I provide students with a broad understanding of the interdisciplinary field of Science and Technology Studies (STS). By taking up an integrative approach to the role of science and technology in shaping our social and political life, students are able to ask urgent social questions on the contemporary meanings of expertise, certainty and truth in times in which “post truth” and “fake news” are turning into common idioms in public discourse, and to critically analyze different contemporary configurations of techno-social participation and concepts such as public participation, participatory inequality, civic technoscience, feminist data science, community science, and data ideologies.
Dr. Idan Shimoni
Specializes in modern philosophy, from John Lock and Gottfried Leibnitz to David Hume and Emanuel Kant, and in philosophy of management.
Dr. Ori Rotlevi
Specializes in the history of modern philosophy and in continental philosophy, focusing on practices of political resistance in the Marxist tradition and in Foucault.

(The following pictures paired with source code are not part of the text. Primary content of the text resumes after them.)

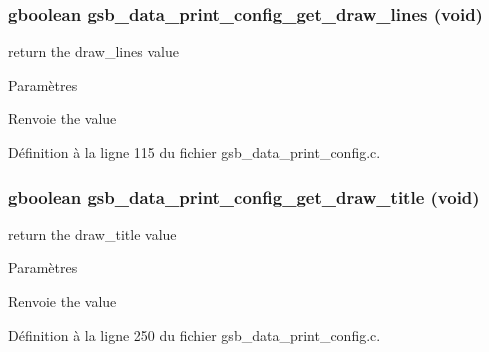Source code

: \subsubsection[{gsb\_\-data\_\-print\_\-config\_\-get\_\-draw\_\-lines}]{\setlength{\rightskip}{0pt plus 5cm}gboolean gsb\_\-data\_\-print\_\-config\_\-get\_\-draw\_\-lines (void)}\label{gsb__data__print__config_8c_a6214f4edbeb618543155d93c1440fb13}
return the draw\_\-lines value


\begin{DoxyParams}{Paramètres}
\item[{\em }]\end{DoxyParams}
\begin{DoxyReturn}{Renvoie}
the value 
\end{DoxyReturn}


Définition à la ligne 115 du fichier gsb\_\-data\_\-print\_\-config.c.

\subsubsection[{gsb\_\-data\_\-print\_\-config\_\-get\_\-draw\_\-title}]{\setlength{\rightskip}{0pt plus 5cm}gboolean gsb\_\-data\_\-print\_\-config\_\-get\_\-draw\_\-title (void)}\label{gsb__data__print__config_8c_afd8a78e043b717e6bc2a6a18b6ced76d}
return the draw\_\-title value


\begin{DoxyParams}{Paramètres}
\item[{\em }]\end{DoxyParams}
\begin{DoxyReturn}{Renvoie}
the value 
\end{DoxyReturn}


Définition à la ligne 250 du fichier gsb\_\-data\_\-print\_\-config.c.

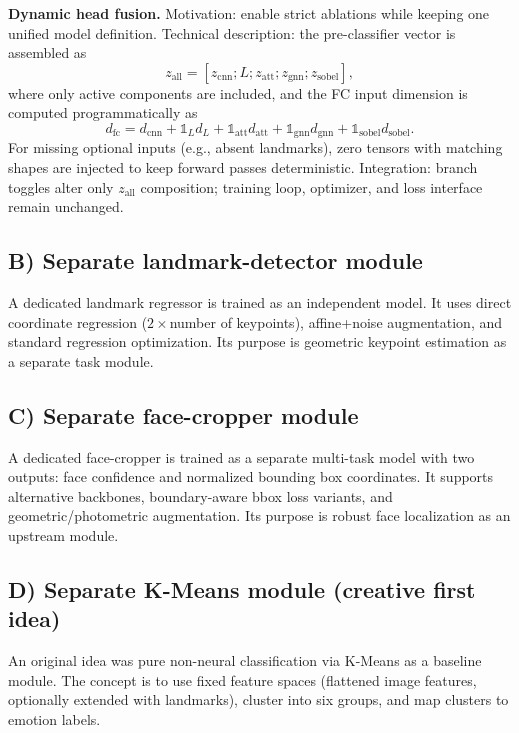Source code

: \textbf{Dynamic head fusion.}
Motivation: enable strict ablations while keeping one unified model definition.
Technical description: the pre-classifier vector is assembled as
\[
z_{\text{all}}=[z_{\text{cnn}};L;z_{\text{att}};z_{\text{gnn}};z_{\text{sobel}}],
\]
where only active components are included, and the FC input dimension is computed programmatically as
\[
d_{\text{fc}}=d_{\text{cnn}}+\mathbb{1}_{L}d_L+\mathbb{1}_{\text{att}}d_{\text{att}}+\mathbb{1}_{\text{gnn}}d_{\text{gnn}}+\mathbb{1}_{\text{sobel}}d_{\text{sobel}}.
\]
For missing optional inputs (e.g., absent landmarks), zero tensors with matching shapes are injected to keep forward passes deterministic.
Integration: branch toggles alter only \(z_{\text{all}}\) composition; training loop, optimizer, and loss interface remain unchanged.

\subsection{B) Separate landmark-detector module}

A dedicated landmark regressor is trained as an independent model.
It uses direct coordinate regression ($2\times$number of keypoints), affine+noise augmentation, and standard regression optimization.
Its purpose is geometric keypoint estimation as a separate task module.

\subsection{C) Separate face-cropper module}

A dedicated face-cropper is trained as a separate multi-task model with two outputs: face confidence and normalized bounding box coordinates.
It supports alternative backbones, boundary-aware bbox loss variants, and geometric/photometric augmentation.
Its purpose is robust face localization as an upstream module.

\subsection{D) Separate K-Means module (creative first idea)}

An original idea was pure non-neural classification via K-Means as a baseline module.
The concept is to use fixed feature spaces (flattened image features, optionally extended with landmarks), cluster into six groups, and map clusters to emotion labels.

The googlization of the world radically changed not only the access to knowledge but the very nature of knowledge. It became explicitly social. How can we understand this change from the limited perspective of the present? I provide our students with the essential tools to critically understand this aspect of our times by examining the past as a key to the present. By attending to the social aspects of the history of knowledge - institutions, traditions, disciplines and communities of knowledge - they learn that history offers us fresh critical perspectives to understand the major epistemological change of our own period.
Dr. Oren Bader
Areas of expertise include phenomenology, the philosophy of biology, and the philosophy of cognitive and neuroscience, with a special emphasis on intersubjectivity and its alterations within mental disorders.
I strive to encourage critical thinking that considers the impact of new technologies on the way humans experience their world and act within it, to develop a multidisciplinary perspective on the human-technology interface, which is informed both by philosophical and empirical debates, and to motivate students to engage in self-directed learning and content mastery through discovery and generation of knowledge.